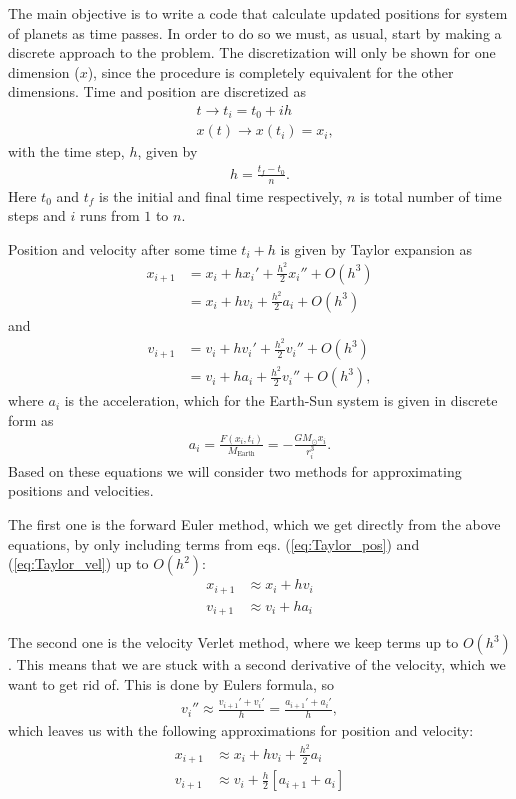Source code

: \documentclass[12pt, a4paper]{article}
\begin{document}
The main objective is to write a code that calculate updated positions for system of planets as time 
passes. In order to do so we must, as usual, start by making a discrete approach to the problem. 
The discretization will only be shown for one dimension ($x$), since the procedure is completely
equivalent for the other dimensions. Time and position are discretized as 
\begin{align*}
&t  \rightarrow t_i = t_0 + ih \\
&x(t)  \rightarrow x(t_i) = x_i, 
\end{align*}   
with the time step, $h$, given by 
\begin{align*}
h = \frac{t_f - t_0}{n}.  
\end{align*}
Here $t_0$ and $t_f$ is the initial and final time respectively, $n$ is total number of time steps and 
$i$ runs from $1$ to $n$. 

Position and velocity after some time $t_i+h$ is given by Taylor expansion as 
\begin{align}
x_{i+1} & = x_i + hx_i' + \frac{h^2}{2}x_i'' + O(h^3) \\ 
	    & = x_i + hv_i + \frac{h^2}{2}a_i + O(h^3)
\label{eq:Taylor_pos}	    
\end{align}
and 
\begin{align}
v_{i+1} & = v_i + hv_i' + \frac{h^2}{2}v_i'' + O(h^3) \\
		& = v_i + ha_i + \frac{h^2}{2}v_i'' + O(h^3),  
\label{eq:Taylor_vel}
\end{align}
where $a_i$ is the acceleration, which for the Earth-Sun system is given in discrete form as  
\begin{align*}
a_i = \frac{F(x_i,t_i)}{M_{\text{Earth}}} = - \frac{GM_{\odot}x_i}{r_i^3}. 
\end{align*}
Based on these equations we will consider two methods for approximating positions and velocities.

The first one is the forward Euler method, which we get directly from the above equations, by only 
including terms from eqs. (\ref{eq:Taylor_pos}) and (\ref{eq:Taylor_vel}) up to $O(h^2)$: 
\begin{align*}
x_{i+1} & \approx x_i + hv_i \\ 
v_{i+1} & \approx v_i + ha_i 
\end{align*}

The second one is the velocity Verlet method, where we keep terms up to $O(h^3)$. This means that we are 
stuck with a second derivative of the velocity, which we want to get rid of. This is done by 
Eulers formula, so 
\begin{align*}
v_i'' \approx \frac{v_{i+1}'+v_i'}{h} = \frac{a_{i+1}'+a_i'}{h},  
\end{align*}
which leaves us with the following approximations for position and velocity: 
\begin{align*}
x_{i+1} & \approx x_i + hv_i + \frac{h^2}{2}a_i  \\
v_{i+1} & \approx v_i + \frac{h}{2}\left[ a_{i+1} + a_i  \right] 
\end{align*}
\end{document}
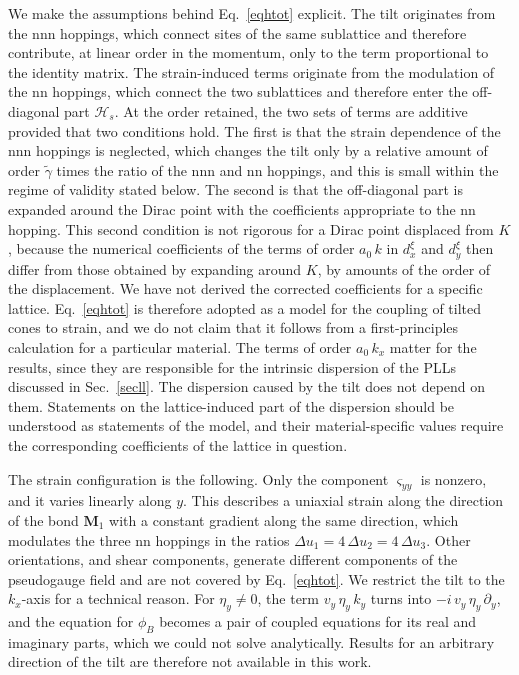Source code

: \documentclass[aps,prb, onecolumn, nofootinbib, citeautoscript,10pt]{revtex4-2}
\newcommand{\bs}[1]{\boldsymbol{#1}}
\begin{document}
\label{secvalid}
We make the assumptions behind Eq.~\eqref{eqhtot} explicit. The tilt originates from the nnn hoppings, which connect sites of the same sublattice and therefore contribute, at linear order in the momentum, only to the term proportional to the identity matrix. The strain-induced terms originate from the modulation of the nn hoppings, which connect the two sublattices and therefore enter the off-diagonal part $\mathcal H_s$. At the order retained, the two sets of terms are additive provided that two conditions hold. The first is that the strain dependence of the nnn hoppings is neglected, which changes the tilt only by a relative amount of order $\tilde\gamma$ times the ratio of the nnn and nn hoppings, and this is small within the regime of validity stated below. The second is that the off-diagonal part is expanded around the Dirac point with the coefficients appropriate to the nn hopping. This second condition is not rigorous for a Dirac point displaced from $K$, because the numerical coefficients of the terms of order $a_0\,k$ in $d^\xi_x$ and $d^\xi_y$ then differ from those obtained by expanding around $K$, by amounts of the order of the displacement. We have not derived the corrected coefficients for a specific lattice. Eq.~\eqref{eqhtot} is therefore adopted as a model for the coupling of tilted cones to strain, and we do not claim that it follows from a first-principles calculation for a particular material. The terms of order $a_0\,k_x$ matter for the results, since they are responsible for the intrinsic dispersion of the PLLs discussed in Sec.~\ref{secll}. The dispersion caused by the tilt does not depend on them. Statements on the lattice-induced part of the dispersion should be understood as statements of the model, and their material-specific values require the corresponding coefficients of the lattice in question.

The strain configuration is the following. Only the component $\varsigma_{yy}$ is nonzero, and it varies linearly along $y$. This describes a uniaxial strain along the direction of the bond $\bs M_1$ with a constant gradient along the same direction, which modulates the three nn hoppings in the ratios $\Delta u_1=4\,\Delta u_2=4\,\Delta u_3$. Other orientations, and shear components, generate different components of the pseudogauge field and are not covered by Eq.~\eqref{eqhtot}. We restrict the tilt to the $k_x$-axis for a technical reason. For $\eta_y\neq0$, the term $v_y\,\eta_y\,k_y$ turns into $-i\,v_y\,\eta_y\,\partial_y$, and the equation for $\phi_B$ becomes a pair of coupled equations for its real and imaginary parts, which we could not solve analytically. Results for an arbitrary direction of the tilt are therefore not available in this work.
\end{document}
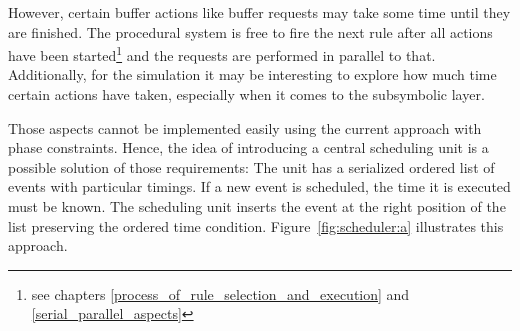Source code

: However, certain buffer actions like buffer requests may take some time until they are finished. The procedural system is free to fire the next rule after all actions have been started\footnote{see chapters \ref{process_of_rule_selection_and_execution} and \ref{serial_parallel_aspects}} and the requests are performed in parallel to that. Additionally, for the simulation it may be interesting to explore how much time certain actions have taken, especially when it comes to the subsymbolic layer.

Those aspects cannot be implemented easily using the current approach with phase constraints. Hence, the idea of introducing a central scheduling unit is a possible solution of those requirements: The unit has a serialized ordered list of events with particular timings. If a new event is scheduled, the time it is executed must be known. The scheduling unit inserts the event at the right position of the list preserving the ordered time condition. Figure~\ref{fig:scheduler:a} illustrates this approach.

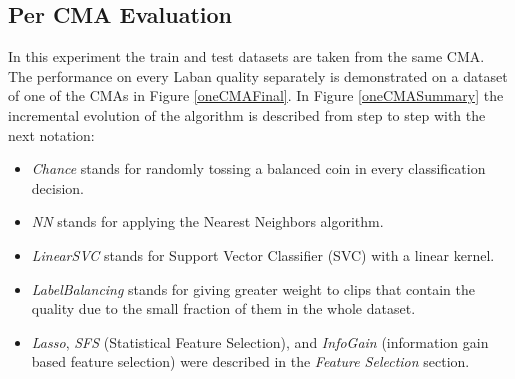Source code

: \documentclass[journal]{journal}
\begin{document}
\subsection{Per CMA Evaluation}
	In this experiment the train and test datasets are taken from the same
	CMA. The performance on every Laban quality separately 	is demonstrated on 
	a dataset of one of the CMAs in Figure \ref{oneCMAFinal}.
	In Figure \ref{oneCMASummary} the incremental evolution of the algorithm is 
	described from step to step with the next notation:
	\begin{itemize}
	\item 
	\textit{Chance} stands for randomly tossing a balanced coin in every
	classification decision.
	\item 
	\textit{NN} stands for applying the Nearest Neighbors algorithm.
	\item 
	\textit{LinearSVC} stands for Support Vector Classifier (SVC) with a linear
	kernel.
	\item 
	\textit{LabelBalancing} stands for giving greater weight to clips that
	contain the quality due to the small fraction of them in the whole
	dataset.
	\item 
	\textit{Lasso}, \textit{SFS} (Statistical Feature Selection), and \textit{InfoGain} 
	(information gain based feature selection) were described in the
	\textit{Feature Selection} section.
	\end{itemize}

\end{document}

----------

**REQUIRED WORK**
Reproduce each line above precisely, with no pictures.

**SOLUTION TO THE EXERCISE**
Source code

: \documentclass[12pt, a4paper]{article}
\begin{document}
The main objective is to write a code that calculate updated positions for system of planets as time 
passes. In order to do so we must, as usual, start by making a discrete approach to the problem. 
The discretization will only be shown for one dimension ($x$), since the procedure is completely
equivalent for the other dimensions. Time and position are discretized as 
\begin{align*}
&t  \rightarrow t_i = t_0 + ih \\
&x(t)  \rightarrow x(t_i) = x_i, 
\end{align*}   
with the time step, $h$, given by 
\begin{align*}
h = \frac{t_f - t_0}{n}.  
\end{align*}
Here $t_0$ and $t_f$ is the initial and final time respectively, $n$ is total number of time steps and 
$i$ runs from $1$ to $n$. 

Position and velocity after some time $t_i+h$ is given by Taylor expansion as 
\begin{align}
x_{i+1} & = x_i + hx_i' + \frac{h^2}{2}x_i'' + O(h^3) \\ 
	    & = x_i + hv_i + \frac{h^2}{2}a_i + O(h^3)
\label{eq:Taylor_pos}	    
\end{align}
and 
\begin{align}
v_{i+1} & = v_i + hv_i' + \frac{h^2}{2}v_i'' + O(h^3) \\
		& = v_i + ha_i + \frac{h^2}{2}v_i'' + O(h^3),  
\label{eq:Taylor_vel}
\end{align}
where $a_i$ is the acceleration, which for the Earth-Sun system is given in discrete form as  
\begin{align*}
a_i = \frac{F(x_i,t_i)}{M_{\text{Earth}}} = - \frac{GM_{\odot}x_i}{r_i^3}. 
\end{align*}
Based on these equations we will consider two methods for approximating positions and velocities.

The first one is the forward Euler method, which we get directly from the above equations, by only 
including terms from eqs. (\ref{eq:Taylor_pos}) and (\ref{eq:Taylor_vel}) up to $O(h^2)$: 
\begin{align*}
x_{i+1} & \approx x_i + hv_i \\ 
v_{i+1} & \approx v_i + ha_i 
\end{align*}

The second one is the velocity Verlet method, where we keep terms up to $O(h^3)$. This means that we are 
stuck with a second derivative of the velocity, which we want to get rid of. This is done by 
Eulers formula, so 
\begin{align*}
v_i'' \approx \frac{v_{i+1}'+v_i'}{h} = \frac{a_{i+1}'+a_i'}{h},  
\end{align*}
which leaves us with the following approximations for position and velocity: 
\begin{align*}
x_{i+1} & \approx x_i + hv_i + \frac{h^2}{2}a_i  \\
v_{i+1} & \approx v_i + \frac{h}{2}\left[ a_{i+1} + a_i  \right] 
\end{align*}
\end{document}
Source code

: \documentclass[aps,prb, onecolumn, nofootinbib, citeautoscript,10pt]{revtex4-2}
\newcommand{\bs}[1]{\boldsymbol{#1}}
\begin{document}
\label{secvalid}
We make the assumptions behind Eq.~\eqref{eqhtot} explicit. The tilt originates from the nnn hoppings, which connect sites of the same sublattice and therefore contribute, at linear order in the momentum, only to the term proportional to the identity matrix. The strain-induced terms originate from the modulation of the nn hoppings, which connect the two sublattices and therefore enter the off-diagonal part $\mathcal H_s$. At the order retained, the two sets of terms are additive provided that two conditions hold. The first is that the strain dependence of the nnn hoppings is neglected, which changes the tilt only by a relative amount of order $\tilde\gamma$ times the ratio of the nnn and nn hoppings, and this is small within the regime of validity stated below. The second is that the off-diagonal part is expanded around the Dirac point with the coefficients appropriate to the nn hopping. This second condition is not rigorous for a Dirac point displaced from $K$, because the numerical coefficients of the terms of order $a_0\,k$ in $d^\xi_x$ and $d^\xi_y$ then differ from those obtained by expanding around $K$, by amounts of the order of the displacement. We have not derived the corrected coefficients for a specific lattice. Eq.~\eqref{eqhtot} is therefore adopted as a model for the coupling of tilted cones to strain, and we do not claim that it follows from a first-principles calculation for a particular material. The terms of order $a_0\,k_x$ matter for the results, since they are responsible for the intrinsic dispersion of the PLLs discussed in Sec.~\ref{secll}. The dispersion caused by the tilt does not depend on them. Statements on the lattice-induced part of the dispersion should be understood as statements of the model, and their material-specific values require the corresponding coefficients of the lattice in question.

The strain configuration is the following. Only the component $\varsigma_{yy}$ is nonzero, and it varies linearly along $y$. This describes a uniaxial strain along the direction of the bond $\bs M_1$ with a constant gradient along the same direction, which modulates the three nn hoppings in the ratios $\Delta u_1=4\,\Delta u_2=4\,\Delta u_3$. Other orientations, and shear components, generate different components of the pseudogauge field and are not covered by Eq.~\eqref{eqhtot}. We restrict the tilt to the $k_x$-axis for a technical reason. For $\eta_y\neq0$, the term $v_y\,\eta_y\,k_y$ turns into $-i\,v_y\,\eta_y\,\partial_y$, and the equation for $\phi_B$ becomes a pair of coupled equations for its real and imaginary parts, which we could not solve analytically. Results for an arbitrary direction of the tilt are therefore not available in this work.
\end{document}
Source code

: However, certain buffer actions like buffer requests may take some time until they are finished. The procedural system is free to fire the next rule after all actions have been started\footnote{see chapters \ref{process_of_rule_selection_and_execution} and \ref{serial_parallel_aspects}} and the requests are performed in parallel to that. Additionally, for the simulation it may be interesting to explore how much time certain actions have taken, especially when it comes to the subsymbolic layer.

Those aspects cannot be implemented easily using the current approach with phase constraints. Hence, the idea of introducing a central scheduling unit is a possible solution of those requirements: The unit has a serialized ordered list of events with particular timings. If a new event is scheduled, the time it is executed must be known. The scheduling unit inserts the event at the right position of the list preserving the ordered time condition. Figure~\ref{fig:scheduler:a} illustrates this approach.

Source code

: \documentclass[journal]{journal}
\begin{document}
\subsection{Per CMA Evaluation}
	In this experiment the train and test datasets are taken from the same
	CMA. The performance on every Laban quality separately 	is demonstrated on 
	a dataset of one of the CMAs in Figure \ref{oneCMAFinal}.
	In Figure \ref{oneCMASummary} the incremental evolution of the algorithm is 
	described from step to step with the next notation:
	\begin{itemize}
	\item 
	\textit{Chance} stands for randomly tossing a balanced coin in every
	classification decision.
	\item 
	\textit{NN} stands for applying the Nearest Neighbors algorithm.
	\item 
	\textit{LinearSVC} stands for Support Vector Classifier (SVC) with a linear
	kernel.
	\item 
	\textit{LabelBalancing} stands for giving greater weight to clips that
	contain the quality due to the small fraction of them in the whole
	dataset.
	\item 
	\textit{Lasso}, \textit{SFS} (Statistical Feature Selection), and \textit{InfoGain} 
	(information gain based feature selection) were described in the
	\textit{Feature Selection} section.
	\end{itemize}

\end{document}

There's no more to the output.